» Exercise goal
Each line that contains "client" needs to be copied from the listing.

*** Opening of Data to process ***

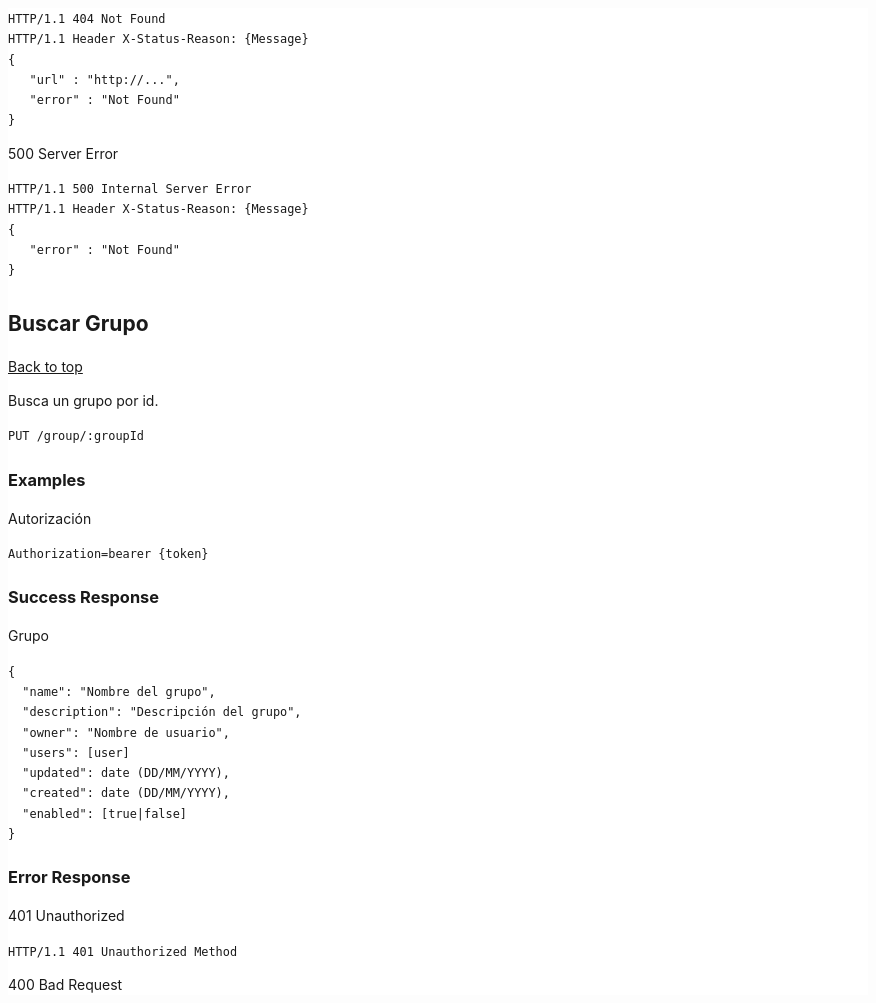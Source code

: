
 ```
HTTP/1.1 404 Not Found
HTTP/1.1 Header X-Status-Reason: {Message}
{
   "url" : "http://...",
   "error" : "Not Found"
}
```
500 Server Error

```
HTTP/1.1 500 Internal Server Error
HTTP/1.1 Header X-Status-Reason: {Message}
{
   "error" : "Not Found"
}
```
## <a name='buscar-grupo'></a> Buscar Grupo
[Back to top](#top)

<p>Busca un grupo por id.</p>

	PUT /group/:groupId



### Examples

Autorización

```
Authorization=bearer {token}
```

### Success Response

Grupo

```
{
  "name": "Nombre del grupo",
  "description": "Descripción del grupo",
  "owner": "Nombre de usuario",
  "users": [user]
  "updated": date (DD/MM/YYYY),
  "created": date (DD/MM/YYYY),
  "enabled": [true|false]
}
```


### Error Response

401 Unauthorized

```
HTTP/1.1 401 Unauthorized Method
```
400 Bad Request
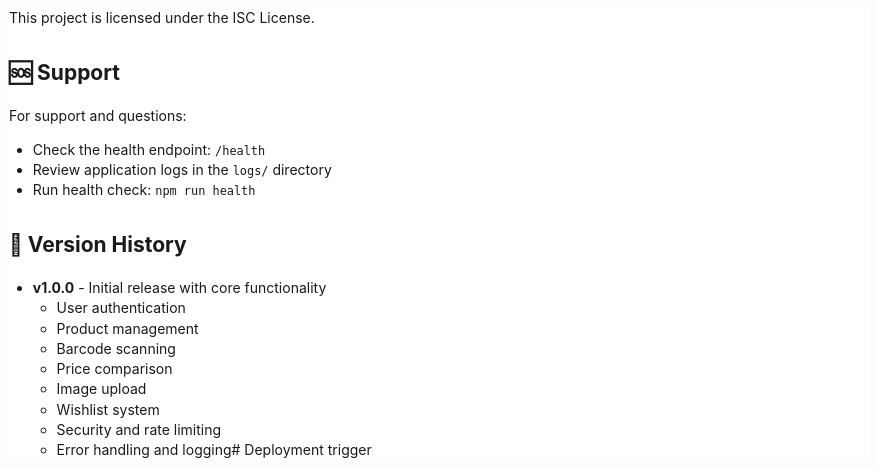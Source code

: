 This project is licensed under the ISC License.

## 🆘 Support

For support and questions:
- Check the health endpoint: `/health`
- Review application logs in the `logs/` directory
- Run health check: `npm run health`

## 🔄 Version History

- **v1.0.0** - Initial release with core functionality
  - User authentication
  - Product management
  - Barcode scanning
  - Price comparison
  - Image upload
  - Wishlist system
  - Security and rate limiting
  - Error handling and logging# Deployment trigger
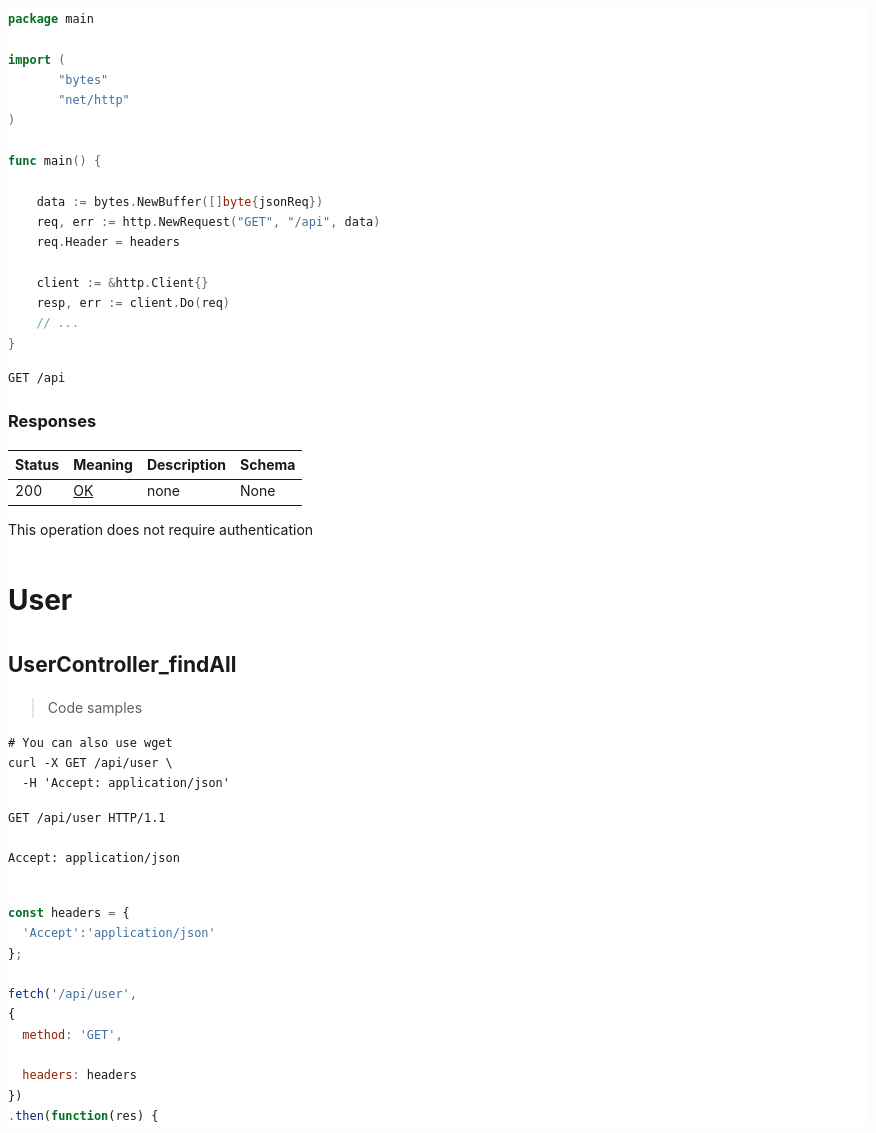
 ```go
package main

import (
       "bytes"
       "net/http"
)

func main() {

    data := bytes.NewBuffer([]byte{jsonReq})
    req, err := http.NewRequest("GET", "/api", data)
    req.Header = headers

    client := &http.Client{}
    resp, err := client.Do(req)
    // ...
}

```

`GET /api`

<h3 id="appcontroller_gethello-responses">Responses</h3>

|Status|Meaning|Description|Schema|
|---|---|---|---|
|200|[OK](https://tools.ietf.org/html/rfc7231#section-6.3.1)|none|None|

<aside class="success">
This operation does not require authentication
</aside>

<h1 id="api--user">User</h1>

## UserController_findAll

<a id="opIdUserController_findAll"></a>

> Code samples

```shell
# You can also use wget
curl -X GET /api/user \
  -H 'Accept: application/json'

```

```http
GET /api/user HTTP/1.1

Accept: application/json

```

```javascript

const headers = {
  'Accept':'application/json'
};

fetch('/api/user',
{
  method: 'GET',

  headers: headers
})
.then(function(res) {
```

*** Close of Data to process ***

» Response area
    client := &http.Client{}
    resp, err := client.Do(req)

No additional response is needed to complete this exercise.